I've been working on implementing OneTrust within our organization for the better portion of two months now and needless to say, it's been quite the learning process. At first, I was under the assumption that you could just "set it and forget it" after loading the script into our site code, but proved not to be the case. What I've found out going through this process is there is a certain way that doing a cookie consent initiative with OneTrust is more of a phased approach rather than just adding some scripts and calling it a day. Overall, here's what I've learned so far in hopes that it might help the OP, or someone else who happens to stumble upon this. This is a very abridged set of information as most of this could be found within other corners of the internet, but I wanted to at least share some of my trials and tribulations with setting up OneTrust.
Scan Site
When first setting up a site within OneTrust you need to scan the site for all cookies that are persistent. Depending on the size of the site, this could take a few days. Once that is done, it will have collected every cookie it can and then cross reference that with Cookiedatabase.org and will start to auto-classify some of the well-known ones that it can reference to. What you will need to then, is to categorize the cookies that are necessary, functional, targeting, and/or social. This is what makes OneTrust aware of any other cookies that it cannot associate within the cookie database and will associate them moving forward. One thing to note is that some of the descriptions that get pulled in from the cookie database are not exactly correct and have a tendency to mis-categorize some cookies for other ones. So, it's important to check (and re-check) this from time to time to make sure that you are categorizing certain cookies specifically for what they are supposed to be (e.g. - necessary, functional, etc). It's good to look them up separately to be sure.

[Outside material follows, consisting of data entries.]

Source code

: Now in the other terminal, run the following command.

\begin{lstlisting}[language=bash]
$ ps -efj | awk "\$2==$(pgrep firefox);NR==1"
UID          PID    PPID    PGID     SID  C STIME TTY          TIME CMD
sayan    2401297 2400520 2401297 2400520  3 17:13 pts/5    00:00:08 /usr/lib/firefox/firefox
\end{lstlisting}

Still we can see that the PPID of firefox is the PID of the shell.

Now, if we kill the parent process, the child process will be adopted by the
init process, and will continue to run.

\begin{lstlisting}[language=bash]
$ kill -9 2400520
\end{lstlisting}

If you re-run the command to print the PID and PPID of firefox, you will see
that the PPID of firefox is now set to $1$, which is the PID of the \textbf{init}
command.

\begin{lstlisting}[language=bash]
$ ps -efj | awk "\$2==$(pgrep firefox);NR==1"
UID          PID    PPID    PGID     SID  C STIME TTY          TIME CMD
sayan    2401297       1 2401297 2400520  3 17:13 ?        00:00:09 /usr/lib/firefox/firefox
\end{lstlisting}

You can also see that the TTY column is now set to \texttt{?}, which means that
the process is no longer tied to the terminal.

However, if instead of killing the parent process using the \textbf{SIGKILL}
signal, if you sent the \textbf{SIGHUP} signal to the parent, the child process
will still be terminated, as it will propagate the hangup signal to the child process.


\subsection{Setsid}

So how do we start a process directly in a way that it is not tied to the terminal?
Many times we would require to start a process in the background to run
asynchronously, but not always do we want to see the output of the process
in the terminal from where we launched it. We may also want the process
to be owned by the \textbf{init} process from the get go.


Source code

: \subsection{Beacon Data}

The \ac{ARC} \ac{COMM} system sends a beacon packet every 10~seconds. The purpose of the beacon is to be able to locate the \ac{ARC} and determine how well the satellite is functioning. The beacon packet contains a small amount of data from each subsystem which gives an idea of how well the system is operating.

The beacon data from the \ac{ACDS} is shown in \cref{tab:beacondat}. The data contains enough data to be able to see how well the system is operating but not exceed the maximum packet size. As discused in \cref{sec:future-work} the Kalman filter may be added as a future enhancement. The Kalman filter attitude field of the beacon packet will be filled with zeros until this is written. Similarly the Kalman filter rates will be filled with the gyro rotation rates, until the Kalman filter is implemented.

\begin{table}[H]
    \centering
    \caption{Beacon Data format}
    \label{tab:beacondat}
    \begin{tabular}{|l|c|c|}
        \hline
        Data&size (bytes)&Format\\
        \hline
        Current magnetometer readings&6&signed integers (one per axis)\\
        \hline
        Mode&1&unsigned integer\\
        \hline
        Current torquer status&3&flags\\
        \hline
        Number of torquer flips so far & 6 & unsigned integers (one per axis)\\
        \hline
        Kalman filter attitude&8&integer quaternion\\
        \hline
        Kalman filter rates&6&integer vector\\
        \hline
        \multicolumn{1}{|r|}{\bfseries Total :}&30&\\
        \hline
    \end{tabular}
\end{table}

Install Script and Testing
According to the OneTrust docs, the OneTrust script "needs to be installed as the very first script above all else...". If you can do this, great. If not, then it's not the end of the world, as I have tested this every which way, and it still seems to work if it's above or below some other scripts. It does need to be in the <head>
of your site, but it doesn't have to be the absolute first thing that loads. In my use case, we have it loading through Google Tag Manager set as a high-priority and it works fine, but you need to do some extra JavaScript stuff to make it load within the <head>
of the site otherwise it will error out. See this post for more details: https://www.simoahava.com/analytics/add-html-elements-page-programmatically/
When you generate the scripts to embed on the site OneTrust will generate a production script and a testing script. If you want to test to see how OneTrust will interact with your site and cookies, the best thing is to use the testing script to start with. That way it keeps the reporting separate and allows you to get a better idea of how it will interact with cookies overall. A simple test is to embed a simple cookie within a page on a site and within the class="optanon-category-C000X"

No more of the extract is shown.